Here in the UK, In October 2015, the government introduced a policy making all large stores charge 5p for single use carrier bags. The driving force behind this policy was the large number of single use plastic bags that were in the environment, not just littering, but posing a real danger to wildlife due to entangling creatures and being mistaken as a food source by aquatic birds and mammals. The aim of the policy was to significantly reduce the number of single use bags and, as a consequence, total plastic manufactured and handed out to shoppers as they switched to long-lasting bags instead (so-called bags for life)
In 2017, a review was done of the previous 12 months to see if the policy had worked. On the surface it looked as if it had – single use bag usage was down by a fifth. However, a deeper analysis of the use of plastic bags in general was less reassuring. In fact, it would seem that a lot of people use bags for life just as they did the single use bags. What’s more, the majority of bags for life sold were also plastic of a much heavier type, so in fact, as one supermarket managing director admitted, despite an overall reduction in the number of bags sold, the amount of plastic used overall had increased!
It is also the case that single use bags are fully recyclable (not all bags for life are) and all major supermarkets would accept them back to send to be recycled.

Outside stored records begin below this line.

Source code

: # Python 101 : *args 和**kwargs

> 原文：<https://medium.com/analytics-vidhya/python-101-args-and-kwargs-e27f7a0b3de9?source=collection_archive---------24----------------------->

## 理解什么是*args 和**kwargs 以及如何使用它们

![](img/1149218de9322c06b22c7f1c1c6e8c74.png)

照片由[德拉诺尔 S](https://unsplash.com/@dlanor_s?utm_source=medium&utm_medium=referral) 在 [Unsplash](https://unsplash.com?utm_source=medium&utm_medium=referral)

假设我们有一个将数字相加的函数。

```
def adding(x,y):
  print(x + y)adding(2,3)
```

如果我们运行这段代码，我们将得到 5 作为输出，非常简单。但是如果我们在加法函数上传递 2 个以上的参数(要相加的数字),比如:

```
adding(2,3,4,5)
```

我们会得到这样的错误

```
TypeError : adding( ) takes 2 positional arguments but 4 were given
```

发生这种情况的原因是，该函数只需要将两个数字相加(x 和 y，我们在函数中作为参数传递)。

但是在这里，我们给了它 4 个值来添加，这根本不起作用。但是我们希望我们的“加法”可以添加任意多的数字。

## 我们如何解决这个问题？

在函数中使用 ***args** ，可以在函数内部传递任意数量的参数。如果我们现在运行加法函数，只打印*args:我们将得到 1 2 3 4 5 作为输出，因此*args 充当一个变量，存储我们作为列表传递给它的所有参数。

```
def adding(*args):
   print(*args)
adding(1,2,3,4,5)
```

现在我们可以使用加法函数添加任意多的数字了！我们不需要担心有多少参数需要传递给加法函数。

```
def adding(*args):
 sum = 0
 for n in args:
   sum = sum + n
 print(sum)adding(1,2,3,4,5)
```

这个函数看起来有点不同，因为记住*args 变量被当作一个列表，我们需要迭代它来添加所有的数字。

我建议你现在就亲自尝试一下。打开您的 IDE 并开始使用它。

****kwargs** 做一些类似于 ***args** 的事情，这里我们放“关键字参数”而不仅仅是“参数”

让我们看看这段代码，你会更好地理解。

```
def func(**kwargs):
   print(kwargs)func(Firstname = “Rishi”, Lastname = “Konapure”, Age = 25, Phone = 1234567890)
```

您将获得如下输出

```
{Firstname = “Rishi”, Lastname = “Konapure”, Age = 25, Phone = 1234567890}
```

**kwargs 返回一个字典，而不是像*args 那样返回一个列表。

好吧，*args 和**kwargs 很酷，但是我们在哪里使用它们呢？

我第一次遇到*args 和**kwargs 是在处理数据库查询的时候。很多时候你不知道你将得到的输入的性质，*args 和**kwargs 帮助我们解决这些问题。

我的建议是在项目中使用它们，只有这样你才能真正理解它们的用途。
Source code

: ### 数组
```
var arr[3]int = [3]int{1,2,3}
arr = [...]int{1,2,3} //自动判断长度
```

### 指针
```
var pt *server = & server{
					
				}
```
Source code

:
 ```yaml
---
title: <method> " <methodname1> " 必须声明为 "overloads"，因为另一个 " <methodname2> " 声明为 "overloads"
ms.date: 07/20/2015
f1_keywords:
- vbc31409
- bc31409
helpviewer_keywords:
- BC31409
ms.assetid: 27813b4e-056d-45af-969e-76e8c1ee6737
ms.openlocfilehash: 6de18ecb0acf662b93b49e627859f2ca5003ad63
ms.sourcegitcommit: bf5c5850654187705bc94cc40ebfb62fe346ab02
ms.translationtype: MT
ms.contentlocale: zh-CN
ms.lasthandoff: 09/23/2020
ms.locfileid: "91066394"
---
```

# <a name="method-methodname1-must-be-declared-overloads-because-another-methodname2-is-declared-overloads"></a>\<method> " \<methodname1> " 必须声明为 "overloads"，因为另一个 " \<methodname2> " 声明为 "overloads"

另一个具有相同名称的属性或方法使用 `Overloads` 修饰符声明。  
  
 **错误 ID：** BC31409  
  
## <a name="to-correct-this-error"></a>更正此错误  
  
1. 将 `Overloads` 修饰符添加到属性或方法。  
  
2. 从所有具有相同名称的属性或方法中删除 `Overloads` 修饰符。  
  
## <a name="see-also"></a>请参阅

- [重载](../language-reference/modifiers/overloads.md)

The real problem was that many people didn’t recycle them and so the bags were discarded into the environment through landfill and litter. Many people didn’t know that supermarkets accepted them back for recycling. Also, the additional cost of bags for life and their general lack of quality meant that they weren’t valued as significantly different from single use bags. Therefore the real problem seems to be more about public awareness and behaviour than about single use bags themselves.
Not such a success then. An unintended consequence.
When I read about this, I couldn’t help but wonder what thinking styles might have been behind the policy. Were there particular metaprogrammes that led to the unfortunate outcome? My initial thoughts are that perhaps the policy was developed by people with a high Detail metaprogramme. This could lead to a focus on the initial reported problem of single use bags in the environment and so decide that the question to be answered was “How do we reduce the number of single use bags handed out?”. In contrast, people with a high Concept metaprogramme might have instead asked “Why are there so many plastic bags in the environment? The first question focuses firmly on the very specific problem observed, whereas the seconds seeks to see the bigger picture. Perhaps there’s also an involvement of Procedure and Options too – with an Options thinking style being more aware of the existence of alternative, and not necessarily favourable, outcomes.
Another metaprogramme that might be involved is the direction of motivation. The focus might have been so much on getting Away from the problem of single use bags, that little work was done on what the possible consequences could be. In contrast, a focus on moving Towards reducing the amount of plastic used in shopping bags overall and increasing recycling of those that were used might have avoided the situation we are now in.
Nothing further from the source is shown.